## Task statement
Filter the records below, keeping only lines with the string "scoped".
[Task inputs Boundary: Start]
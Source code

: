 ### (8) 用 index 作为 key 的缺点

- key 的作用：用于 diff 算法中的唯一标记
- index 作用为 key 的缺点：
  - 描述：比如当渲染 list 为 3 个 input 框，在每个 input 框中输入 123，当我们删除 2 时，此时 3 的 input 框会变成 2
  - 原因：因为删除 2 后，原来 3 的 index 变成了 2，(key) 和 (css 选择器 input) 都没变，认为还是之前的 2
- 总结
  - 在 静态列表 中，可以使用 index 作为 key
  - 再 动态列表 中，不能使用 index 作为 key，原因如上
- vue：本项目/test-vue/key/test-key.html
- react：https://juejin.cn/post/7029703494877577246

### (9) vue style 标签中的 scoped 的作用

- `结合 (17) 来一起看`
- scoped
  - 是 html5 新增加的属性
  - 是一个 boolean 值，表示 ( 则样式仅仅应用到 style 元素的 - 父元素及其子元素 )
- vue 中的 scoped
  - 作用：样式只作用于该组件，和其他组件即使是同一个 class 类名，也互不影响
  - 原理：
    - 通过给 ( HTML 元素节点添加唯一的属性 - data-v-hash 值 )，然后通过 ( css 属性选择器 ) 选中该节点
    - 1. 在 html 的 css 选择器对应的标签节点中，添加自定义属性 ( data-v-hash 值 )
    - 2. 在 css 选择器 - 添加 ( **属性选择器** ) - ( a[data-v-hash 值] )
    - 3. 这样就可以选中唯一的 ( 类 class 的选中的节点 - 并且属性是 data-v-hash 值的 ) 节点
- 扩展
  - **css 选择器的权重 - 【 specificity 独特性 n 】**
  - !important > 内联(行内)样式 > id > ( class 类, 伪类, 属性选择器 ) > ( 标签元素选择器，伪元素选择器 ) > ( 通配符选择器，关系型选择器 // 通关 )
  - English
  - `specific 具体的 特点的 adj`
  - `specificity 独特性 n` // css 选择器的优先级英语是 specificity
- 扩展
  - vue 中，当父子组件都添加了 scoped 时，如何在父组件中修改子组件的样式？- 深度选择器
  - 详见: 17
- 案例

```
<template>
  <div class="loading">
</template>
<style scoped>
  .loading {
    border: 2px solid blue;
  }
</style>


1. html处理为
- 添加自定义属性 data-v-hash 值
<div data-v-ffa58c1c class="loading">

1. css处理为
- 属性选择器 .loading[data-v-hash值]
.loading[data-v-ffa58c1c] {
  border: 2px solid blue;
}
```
[Task inputs Boundary: End]
## Task answer
### (9) vue style 标签中的 scoped 的作用
- scoped
- vue 中的 scoped
  - vue 中，当父子组件都添加了 scoped 时，如何在父组件中修改子组件的样式？- 深度选择器
<style scoped>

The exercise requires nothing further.